Ну, так вот, о боевой задаче. Нужно было срочно отремонтировать тридцать пар и сшить десять новых пар офицерских сапог для участников парада на Красной площади, в том числе пять пар для высших командиров. А что же это были за сапоги? Это были яловые, юфтевые и хромовые сапоги, изготавливались они по строгому регламенту. Вот как это описывалось в документах военного ведомства СССР того времени.
Сапоги хромовые (описание из приказа НКО СССР 1936г. №229) с поднарядом, подклейкой или сквозным футором, с внутренней подложкой, с винтовым креплением низа. Сапоги хромовые изготавливаются: голенища и переда из хромового выростка или опойка; поднаряд — из краснодубного барана, вырост из опойка, козла или конины; подпяточники — из любой кожи; подклейка или футор — из краснодубного или хромового опойка, выростка конины или козла; задний внутренней ремень — из хрома выростка или опойка. Низ кожаный, подошва из подошвенной кожи растительного дубления, подложка (внутренняя) из краснодубной подошвенной кожи, задники кожаные из краснодубной подошвенной кожи; мягкий пласт из стелечной кожи; каблуки из кожанина; набойки кожаные.

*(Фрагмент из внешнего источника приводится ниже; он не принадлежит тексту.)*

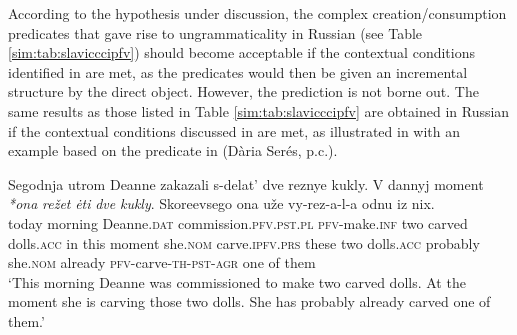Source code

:\documentclass[output=paper,colorlinks,citecolor=brown]{langscibook}
\begin{document}
\noindent According to the hypothesis under discussion, the complex creation/con\-sump\-tion predicates that gave rise to ungrammaticality in Russian (see Table \ref{sim:tab:slavicccipfv}) %
should become acceptable if the contextual conditions identified in \citet{big:Mehlig2012} are met, as the predicates would then be given an incremental structure by the direct object. However, the prediction is not borne out. The same results as those listed in Table \ref{sim:tab:slavicccipfv} are obtained in Russian if the contextual conditions discussed in \citet{big:Mehlig2012} are met, %
as illustrated in  with an example based on the predicate in  (Dària Serés, p.c.).

\ea \label{askDaria} \gll Segodnja utrom Deanne zakazali s-delat’ dve reznye kukly. V dannyj  moment \textit{*}\textit{ona} \textit{režet} \textit{{\.e}ti} \textit{dve} \textit{kukly}. Skoree\hspace{3pt}vsego ona uže vy-rez-a-l-a odnu iz nix. \\
today morning Deanne.\textsc{dat} commission.\textsc{pfv}.\textsc{pst}.\textsc{pl} 
\textsc{pfv}-make.\textsc{inf} two carved dolls.\textsc{acc} 
in this moment \hspace{5pt}she.\textsc{nom} carve.\textsc{ipfv}.\textsc{prs} these two dolls.\textsc{acc} probably she.\textsc{nom} already \textsc{pfv}-carve-\textsc{th}-\textsc{pst}-\textsc{agr} one of them \\
\glt `This morning Deanne was commissioned to make two carved dolls. At the moment she is carving those two dolls. She has probably already carved one of them.' \z

\end{document}
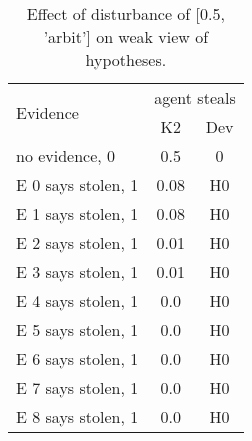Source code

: \begin{table}\begin{tabular}{l|cc}\toprule\multirow{2}{*}{Evidence} & \multicolumn{2}{c}{agent steals}\\& {K2} & {Dev}\\\midrule
no evidence, 0 & \cellcolor{Bittersweet}0.5&\cellcolor{Bittersweet}0\\E 0 says stolen, 1 & \cellcolor{Bittersweet}0.08&\cellcolor{Bittersweet}H0\\E 1 says stolen, 1 & \cellcolor{Bittersweet}0.08&\cellcolor{Bittersweet}H0\\E 2 says stolen, 1 & \cellcolor{Bittersweet}0.01&\cellcolor{Bittersweet}H0\\E 3 says stolen, 1 & \cellcolor{Bittersweet}0.01&\cellcolor{Bittersweet}H0\\E 4 says stolen, 1 & \cellcolor{Bittersweet}0.0&\cellcolor{Bittersweet}H0\\E 5 says stolen, 1 & \cellcolor{Bittersweet}0.0&\cellcolor{Bittersweet}H0\\E 6 says stolen, 1 & \cellcolor{Bittersweet}0.0&\cellcolor{Bittersweet}H0\\E 7 says stolen, 1 & \cellcolor{Bittersweet}0.0&\cellcolor{Bittersweet}H0\\E 8 says stolen, 1 & \cellcolor{Bittersweet}0.0&\cellcolor{Bittersweet}H0\\\bottomrule\end{tabular}\caption{Effect of disturbance of [0.5, 'arbit'] on weak view of hypotheses.}\end{table}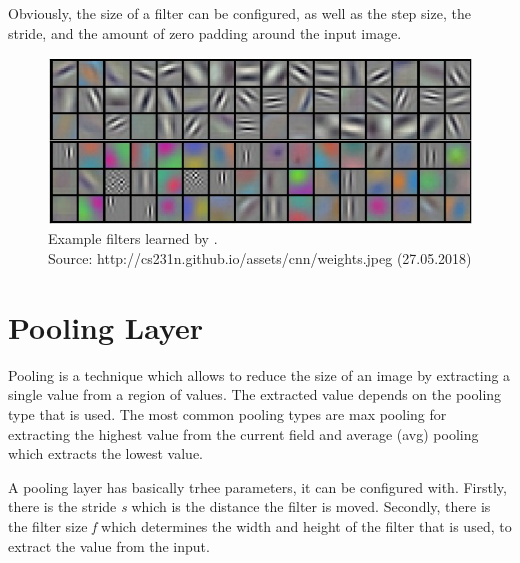 Obviously, the size of a filter can be configured, as well as the step size, the stride, and the amount of zero padding around the input image.

\begin{figure}[H]
    \centering
	\includegraphics[width=0.6\linewidth]{chapters/neural_networks/images/example_filters.jpeg}
	\caption{Example filters learned by \cite{Krizhevsky.2012}.\\ Source: http://cs231n.github.io/assets/cnn/weights.jpeg (27.05.2018)}
	\label{fig:neural_networks:example_filters}
\end{figure}

\section{Pooling Layer}
Pooling is a technique which allows to reduce the size of an image by extracting a single value from a region of values. The extracted value depends on the pooling type that is used. The most common pooling types are max pooling for extracting the highest value from the current field and average (avg) pooling which extracts the lowest value.

A pooling layer has basically trhee parameters, it can be configured with. Firstly, there is the stride \textit{s} which is the distance the filter is moved. Secondly, there is the filter size \textit{f} which determines the width and height of the filter that is used, to extract the value from the input.

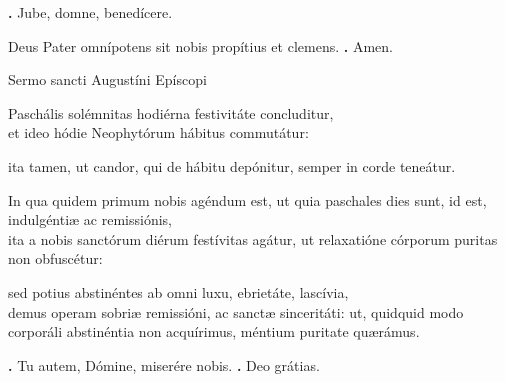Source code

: \begin{small}
\textbf{\Vbar.} Jube, domne, benedícere.

Deus Pater omnípotens sit nobis propítius et clemens. \textbf{\Rbar.} Amen.
\end{small}


Sermo sancti Augustíni Epíscopi

Paschális solémnitas hodiérna festivitáte concluditur, \\
et ideo hódie Neophytórum hábitus commutátur: 

ita tamen, ut candor, qui de hábitu depónitur, semper in corde teneátur. 

In qua quidem primum nobis agéndum est, ut quia paschales dies sunt, id est, indulgéntiæ ac remissiónis, \\
ita a nobis sanctórum diérum festívitas agátur, ut relaxatióne córporum puritas non obfuscétur: 

sed potius abstinéntes ab omni luxu, ebrietáte, lascívia, \\
demus operam sobriæ remissióni, ac sanctæ sinceritáti: 
ut, quidquid modo corporáli abstinéntia non acquírimus, méntium puritate quærámus.

\textbf{\Vbar.} Tu autem, Dómine, miserére nobis.
\textbf{\Rbar.} Deo grátias.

Каким-то удивительным закоулком памяти я вспомнил упоминавшуюся в разговоре отца с его фронтовым другом фамилию одного из участников парада, а именно – командира 332-й дивизии им.М.В.Фрунзе полковника Серебрякова. Это был храбрый воин и командир, погибший в наступательном бою в апреле 1942 года. А я так и не сумел вспомнить, по какой причине упоминался этот офицер. Видимо, папин собеседник служил под его началом и, кажется, сам был участником того парада. Но это не точно, а что абсолютно точно, так это то, что они вместе с отцом воевали после Победы над Германией в Маньчжурии - против японского милитаризма, как тогда говорилось. Потом вместе служили в погранвойсках на острове Сахалин и расстались только в 1950-м году.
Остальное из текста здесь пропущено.